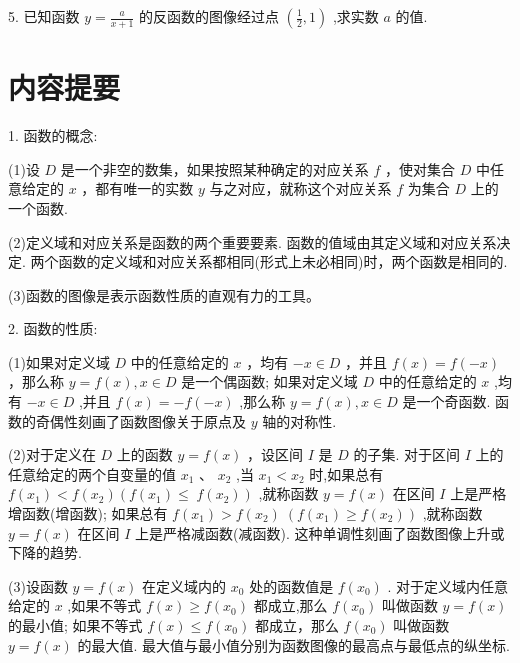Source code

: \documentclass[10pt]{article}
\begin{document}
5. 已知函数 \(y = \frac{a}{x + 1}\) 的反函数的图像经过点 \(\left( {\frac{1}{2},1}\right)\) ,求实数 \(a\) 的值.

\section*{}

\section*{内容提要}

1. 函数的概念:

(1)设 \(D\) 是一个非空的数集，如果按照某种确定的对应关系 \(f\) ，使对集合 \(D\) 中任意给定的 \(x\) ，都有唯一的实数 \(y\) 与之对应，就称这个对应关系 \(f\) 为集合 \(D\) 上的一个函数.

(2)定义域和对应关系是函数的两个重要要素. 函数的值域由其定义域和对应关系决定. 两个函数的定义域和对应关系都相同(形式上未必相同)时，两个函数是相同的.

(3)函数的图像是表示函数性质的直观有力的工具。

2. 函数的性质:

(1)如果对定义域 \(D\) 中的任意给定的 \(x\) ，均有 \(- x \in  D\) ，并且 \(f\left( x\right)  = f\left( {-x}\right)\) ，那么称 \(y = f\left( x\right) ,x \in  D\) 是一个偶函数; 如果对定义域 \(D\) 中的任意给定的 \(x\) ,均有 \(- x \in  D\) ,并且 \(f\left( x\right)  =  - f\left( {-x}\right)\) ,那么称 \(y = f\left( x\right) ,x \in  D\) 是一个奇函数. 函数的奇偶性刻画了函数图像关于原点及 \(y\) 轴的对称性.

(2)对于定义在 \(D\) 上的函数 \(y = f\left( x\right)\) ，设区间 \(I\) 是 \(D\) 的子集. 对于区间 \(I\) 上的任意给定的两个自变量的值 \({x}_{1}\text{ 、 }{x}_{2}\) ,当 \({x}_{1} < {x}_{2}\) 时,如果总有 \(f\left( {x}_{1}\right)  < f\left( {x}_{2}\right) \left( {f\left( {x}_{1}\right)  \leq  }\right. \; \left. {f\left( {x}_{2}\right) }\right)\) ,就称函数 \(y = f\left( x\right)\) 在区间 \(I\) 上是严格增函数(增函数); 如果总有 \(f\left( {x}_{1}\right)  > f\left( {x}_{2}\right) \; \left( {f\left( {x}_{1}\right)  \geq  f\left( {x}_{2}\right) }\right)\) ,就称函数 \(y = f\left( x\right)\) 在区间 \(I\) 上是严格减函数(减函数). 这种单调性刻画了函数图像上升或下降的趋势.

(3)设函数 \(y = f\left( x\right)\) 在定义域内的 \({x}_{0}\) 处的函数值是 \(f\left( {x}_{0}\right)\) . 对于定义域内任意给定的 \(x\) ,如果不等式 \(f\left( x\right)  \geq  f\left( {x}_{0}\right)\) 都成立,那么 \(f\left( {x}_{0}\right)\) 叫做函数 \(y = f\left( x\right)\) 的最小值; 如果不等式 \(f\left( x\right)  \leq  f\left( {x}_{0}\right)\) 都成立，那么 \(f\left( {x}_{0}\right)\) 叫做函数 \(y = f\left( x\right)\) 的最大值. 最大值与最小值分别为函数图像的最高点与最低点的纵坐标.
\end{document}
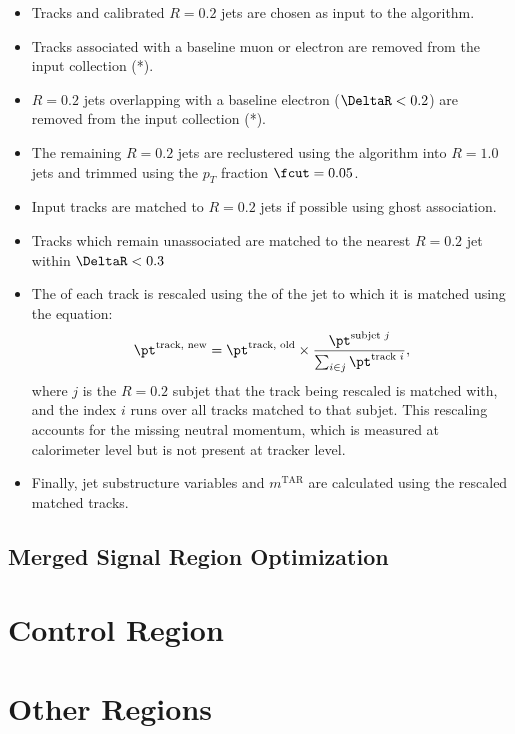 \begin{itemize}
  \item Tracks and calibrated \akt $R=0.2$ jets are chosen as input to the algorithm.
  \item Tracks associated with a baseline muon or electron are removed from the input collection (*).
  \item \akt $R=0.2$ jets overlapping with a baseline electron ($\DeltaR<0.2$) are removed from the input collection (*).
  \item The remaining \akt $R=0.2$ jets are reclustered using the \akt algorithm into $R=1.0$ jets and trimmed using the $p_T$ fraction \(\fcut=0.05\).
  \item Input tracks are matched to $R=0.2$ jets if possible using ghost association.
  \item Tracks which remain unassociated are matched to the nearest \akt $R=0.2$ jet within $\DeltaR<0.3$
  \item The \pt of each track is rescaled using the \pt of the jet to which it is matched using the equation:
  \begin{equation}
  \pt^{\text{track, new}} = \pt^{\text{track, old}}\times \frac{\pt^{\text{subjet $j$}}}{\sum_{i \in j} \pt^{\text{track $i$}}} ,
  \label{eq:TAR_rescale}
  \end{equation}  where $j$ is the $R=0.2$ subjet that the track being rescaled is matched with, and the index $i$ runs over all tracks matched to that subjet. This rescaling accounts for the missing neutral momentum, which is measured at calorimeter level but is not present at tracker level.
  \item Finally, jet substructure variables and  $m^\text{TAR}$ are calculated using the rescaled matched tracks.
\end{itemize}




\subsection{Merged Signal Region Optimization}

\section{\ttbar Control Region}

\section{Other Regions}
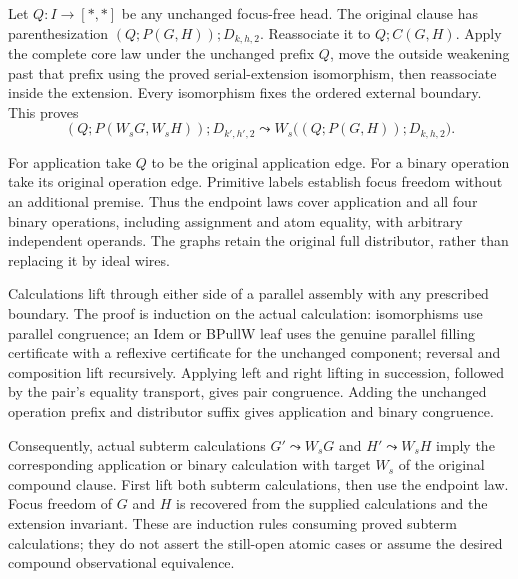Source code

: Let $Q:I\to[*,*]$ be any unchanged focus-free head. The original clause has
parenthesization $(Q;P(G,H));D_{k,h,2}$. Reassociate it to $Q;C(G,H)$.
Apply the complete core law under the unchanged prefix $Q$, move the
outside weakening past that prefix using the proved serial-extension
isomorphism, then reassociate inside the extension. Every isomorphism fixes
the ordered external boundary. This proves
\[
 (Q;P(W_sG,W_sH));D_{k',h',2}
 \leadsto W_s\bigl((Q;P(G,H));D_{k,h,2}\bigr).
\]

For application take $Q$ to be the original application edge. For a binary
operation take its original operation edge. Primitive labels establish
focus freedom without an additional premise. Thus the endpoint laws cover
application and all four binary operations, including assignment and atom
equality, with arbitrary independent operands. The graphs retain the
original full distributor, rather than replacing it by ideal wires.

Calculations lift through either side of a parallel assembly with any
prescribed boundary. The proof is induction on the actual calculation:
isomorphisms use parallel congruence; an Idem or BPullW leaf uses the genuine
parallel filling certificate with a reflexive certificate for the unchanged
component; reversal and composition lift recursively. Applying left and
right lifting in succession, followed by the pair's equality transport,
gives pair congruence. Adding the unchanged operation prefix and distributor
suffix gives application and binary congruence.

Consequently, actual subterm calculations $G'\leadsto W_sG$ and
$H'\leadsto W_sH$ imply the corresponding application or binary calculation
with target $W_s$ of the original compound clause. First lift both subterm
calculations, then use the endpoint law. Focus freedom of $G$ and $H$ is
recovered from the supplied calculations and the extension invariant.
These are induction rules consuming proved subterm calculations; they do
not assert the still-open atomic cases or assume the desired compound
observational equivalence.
___
After locating the line with "parallel filling certificate" above, return that line and every later line through the one with "not assert the", word for word and with nothing else.

parallel filling certificate with a reflexive certificate for the unchanged
component; reversal and composition lift recursively. Applying left and
right lifting in succession, followed by the pair's equality transport,
gives pair congruence. Adding the unchanged operation prefix and distributor
suffix gives application and binary congruence.

Consequently, actual subterm calculations $G'\leadsto W_sG$ and
$H'\leadsto W_sH$ imply the corresponding application or binary calculation
with target $W_s$ of the original compound clause. First lift both subterm
calculations, then use the endpoint law. Focus freedom of $G$ and $H$ is
recovered from the supplied calculations and the extension invariant.
These are induction rules consuming proved subterm calculations; they do
not assert the still-open atomic cases or assume the desired compound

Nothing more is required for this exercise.